--- EXERCISE DATA ---

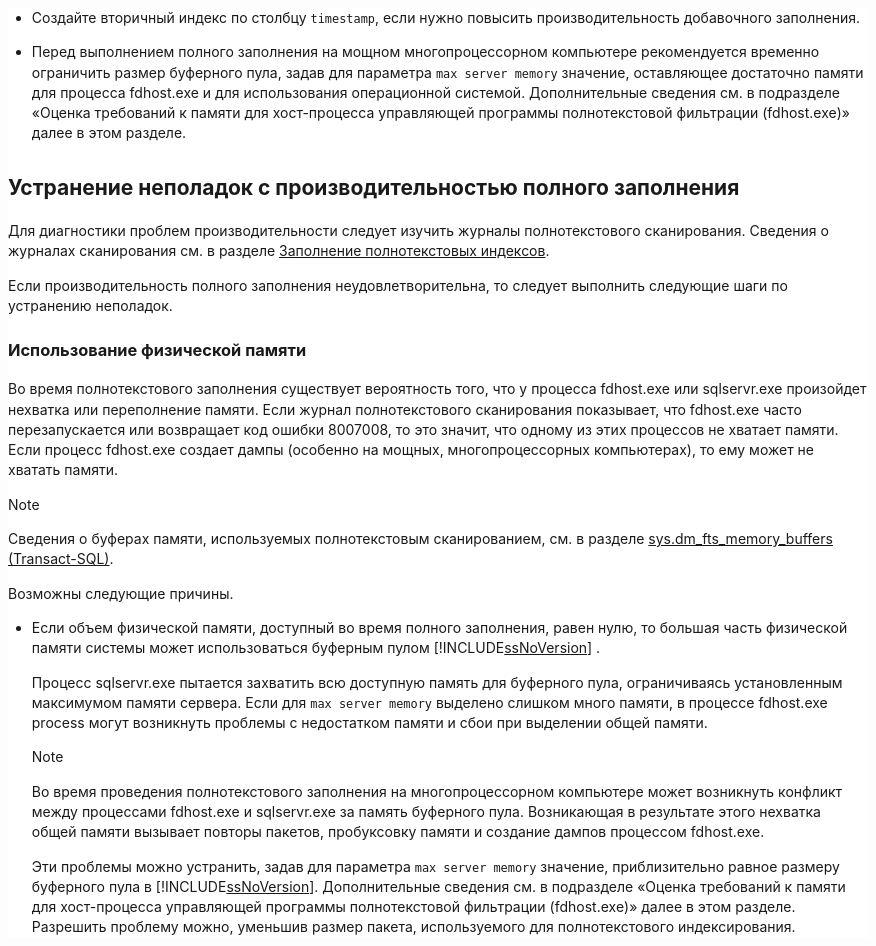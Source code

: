 -   Создайте вторичный индекс по столбцу `timestamp`, если нужно повысить производительность добавочного заполнения.  
  
-   Перед выполнением полного заполнения на мощном многопроцессорном компьютере рекомендуется временно ограничить размер буферного пула, задав для параметра `max server memory` значение, оставляющее достаточно памяти для процесса fdhost.exe и для использования операционной системой. Дополнительные сведения см. в подразделе «Оценка требований к памяти для хост-процесса управляющей программы полнотекстовой фильтрации (fdhost.exe)» далее в этом разделе.  
  
  
  
##  <a name="full"></a> Устранение неполадок с производительностью полного заполнения  
 Для диагностики проблем производительности следует изучить журналы полнотекстового сканирования. Сведения о журналах сканирования см. в разделе [Заполнение полнотекстовых индексов](../indexes/indexes.md).  
  
 Если производительность полного заполнения неудовлетворительна, то следует выполнить следующие шаги по устранению неполадок.  
  
### <a name="physical-memory-usage"></a>Использование физической памяти  
 Во время полнотекстового заполнения существует вероятность того, что у процесса fdhost.exe или sqlservr.exe произойдет нехватка или переполнение памяти. Если журнал полнотекстового сканирования показывает, что fdhost.exe часто перезапускается или возвращает код ошибки 8007008, то это значит, что одному из этих процессов не хватает памяти. Если процесс fdhost.exe создает дампы (особенно на мощных, многопроцессорных компьютерах), то ему может не хватать памяти.  
  
> [!NOTE]  
>  Сведения о буферах памяти, используемых полнотекстовым сканированием, см. в разделе [sys.dm_fts_memory_buffers (Transact-SQL)](/sql/relational-databases/system-dynamic-management-views/sys-dm-fts-memory-buffers-transact-sql).  
  
 Возможны следующие причины.  
  
-   Если объем физической памяти, доступный во время полного заполнения, равен нулю, то большая часть физической памяти системы может использоваться буферным пулом [!INCLUDE[ssNoVersion](../../includes/ssnoversion-md.md)] .  
  
     Процесс sqlservr.exe пытается захватить всю доступную память для буферного пула, ограничиваясь установленным максимумом памяти сервера. Если для `max server memory` выделено слишком много памяти, в процессе fdhost.exe process могут возникнуть проблемы с недостатком памяти и сбои при выделении общей памяти.  
  
    > [!NOTE]  
    >  Во время проведения полнотекстового заполнения на многопроцессорном компьютере может возникнуть конфликт между процессами fdhost.exe и sqlservr.exe за память буферного пула. Возникающая в результате этого нехватка общей памяти вызывает повторы пакетов, пробуксовку памяти и создание дампов процессом fdhost.exe.  
  
     Эти проблемы можно устранить, задав для параметра `max server memory` значение, приблизительно равное размеру буферного пула в [!INCLUDE[ssNoVersion](../../includes/ssnoversion-md.md)]. Дополнительные сведения см. в подразделе «Оценка требований к памяти для хост-процесса управляющей программы полнотекстовой фильтрации (fdhost.exe)» далее в этом разделе. Разрешить проблему можно, уменьшив размер пакета, используемого для полнотекстового индексирования.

---

YOUR ASSIGNMENT
Every line of the listing that includes the word "неполадок" must be copied.

OUTPUT FOR THIS TASK
##  <a name="full"></a> Устранение неполадок с производительностью полного заполнения  
 Если производительность полного заполнения неудовлетворительна, то следует выполнить следующие шаги по устранению неполадок.  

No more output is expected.